Locate the line that contains "### Scenario 1: Receiving" in the entries below, then repeat it and every following line through the line that contains "To troubleshoot this", exactly, and no others.

### Available records
>>

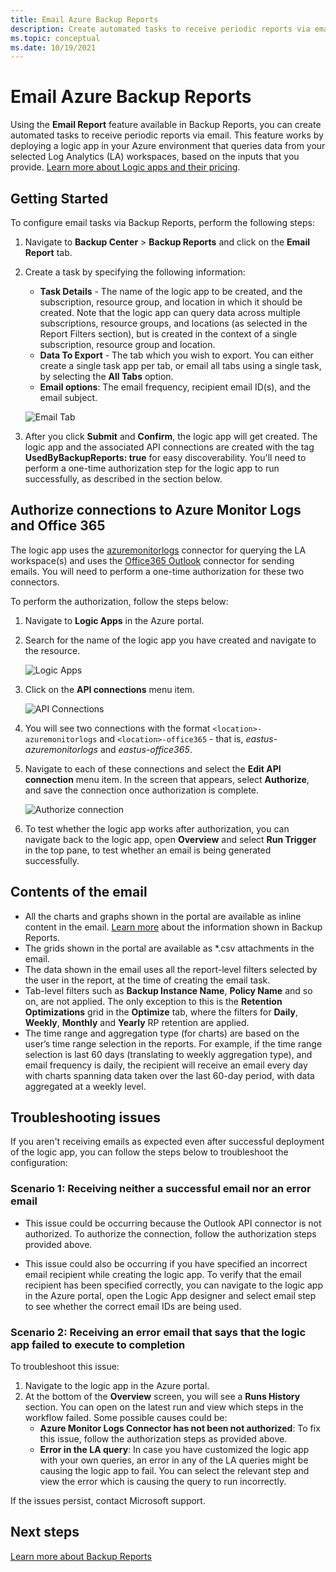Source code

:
 ```yaml
---
title: Email Azure Backup Reports
description: Create automated tasks to receive periodic reports via email
ms.topic: conceptual
ms.date: 10/19/2021
---
```


# Email Azure Backup Reports

Using the **Email Report** feature available in Backup Reports, you can create automated tasks to receive periodic reports via email. This feature works by deploying a logic app in your Azure environment that queries data from your selected Log Analytics (LA) workspaces, based on the inputs that you provide. [Learn more about Logic apps and their pricing](https://azure.microsoft.com/pricing/details/logic-apps/).

## Getting Started

To configure email tasks via Backup Reports, perform the following steps:

1.	Navigate to **Backup Center** > **Backup Reports** and click on the **Email Report** tab.
2.	Create a task by specifying the following information:
    * **Task Details** - The name of the logic app to be created, and the subscription, resource group, and location in which it should be created. Note that the logic app can query data across multiple subscriptions, resource groups, and locations (as selected in the Report Filters section), but is created in the context of a single subscription, resource group and location.
    * **Data To Export** - The tab which you wish to export. You can either create a single task app per tab, or email all tabs using a single task, by selecting the **All Tabs** option.
    * **Email options**: The email frequency, recipient email ID(s), and the email subject.

    ![Email Tab](./media/backup-azure-configure-backup-reports/email-tab.png)

3.	After you click **Submit** and **Confirm**, the logic app will get created. The logic app and the associated API connections are created with the tag **UsedByBackupReports: true** for easy discoverability. You'll need to perform a one-time authorization step for the logic app to run successfully, as described in the section below.

## Authorize connections to Azure Monitor Logs and Office 365

The logic app uses the [azuremonitorlogs](/connectors/azuremonitorlogs/) connector for querying the LA workspace(s) and uses the [Office365 Outlook](/connectors/office365connector/) connector for sending emails. You will need to perform a one-time authorization for these two connectors. 
 
To perform the authorization, follow the steps below:

1.	Navigate to **Logic Apps** in the Azure portal.
2.	Search for the name of the logic app you have created and navigate to the resource.

    ![Logic Apps](./media/backup-azure-configure-backup-reports/logic-apps.png)

3.	Click on the **API connections** menu item.

    ![API Connections](./media/backup-azure-configure-backup-reports/api-connections.png)

4.	You will see two connections with the format `<location>-azuremonitorlogs` and `<location>-office365` - that is, _eastus-azuremonitorlogs_ and _eastus-office365_.
5.	Navigate to each of these connections and select the **Edit API connection** menu item. In the screen that appears, select **Authorize**, and save the connection once authorization is complete.

    ![Authorize connection](./media/backup-azure-configure-backup-reports/authorize-connections.png)

6.	To test whether the logic app works after authorization, you can navigate back to the logic app, open **Overview** and select **Run Trigger** in the top pane, to test whether an email is being generated successfully.

## Contents of the email

* All the charts and graphs shown in the portal are available as inline content in the email. [Learn more](configure-reports.md) about the information shown in Backup Reports.
* The grids shown in the portal are available as *.csv attachments in the email.
* The data shown in the email uses all the report-level filters selected by the user in the report, at the time of creating the email task.
* Tab-level filters such as **Backup Instance Name**, **Policy Name** and so on, are not applied. The only exception to this is the **Retention Optimizations** grid in the **Optimize** tab, where the filters for **Daily**, **Weekly**, **Monthly** and **Yearly** RP retention are applied.
* The time range and aggregation type (for charts) are based on the user’s time range selection in the reports. For example, if the time range selection is last 60 days (translating to weekly aggregation type), and email frequency is daily, the recipient will receive an email every day with charts spanning data taken over the last 60-day period, with data aggregated at a weekly level.

## Troubleshooting issues

If you aren't receiving emails as expected even after successful deployment of the logic app, you can follow the steps below to troubleshoot the configuration:

### Scenario 1: Receiving neither a successful email nor an error email

* This issue could be occurring because the Outlook API connector is not authorized. To authorize the connection, follow the authorization steps provided above.

* This issue could also be occurring if you have specified an incorrect email recipient while creating the logic app. To verify that the email recipient has been specified correctly, you can navigate to the logic app in the Azure portal, open the Logic App designer and select email step to see whether the correct email IDs are being used.

### Scenario 2: Receiving an error email that says that the logic app failed to execute to completion

To troubleshoot this issue:
1.	Navigate to the logic app in the Azure portal.
2.	At the bottom of the **Overview** screen, you will see a **Runs History** section. You can open on the latest run and view which steps in the workflow failed. Some possible causes could be:
    * **Azure Monitor Logs Connector has not been not authorized**: To fix this issue, follow the authorization steps as provided above.
    * **Error in the LA query**: In case you have customized the logic app with your own queries, an error in any of the LA queries might be causing the logic app to fail. You can select the relevant step and view the error which is causing the query to run incorrectly.

If the issues persist, contact Microsoft support.

## Next steps
[Learn more about Backup Reports](./configure-reports.md)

<<

### Exercise solution
### Scenario 1: Receiving neither a successful email nor an error email

* This issue could be occurring because the Outlook API connector is not authorized. To authorize the connection, follow the authorization steps provided above.

* This issue could also be occurring if you have specified an incorrect email recipient while creating the logic app. To verify that the email recipient has been specified correctly, you can navigate to the logic app in the Azure portal, open the Logic App designer and select email step to see whether the correct email IDs are being used.

### Scenario 2: Receiving an error email that says that the logic app failed to execute to completion

To troubleshoot this issue:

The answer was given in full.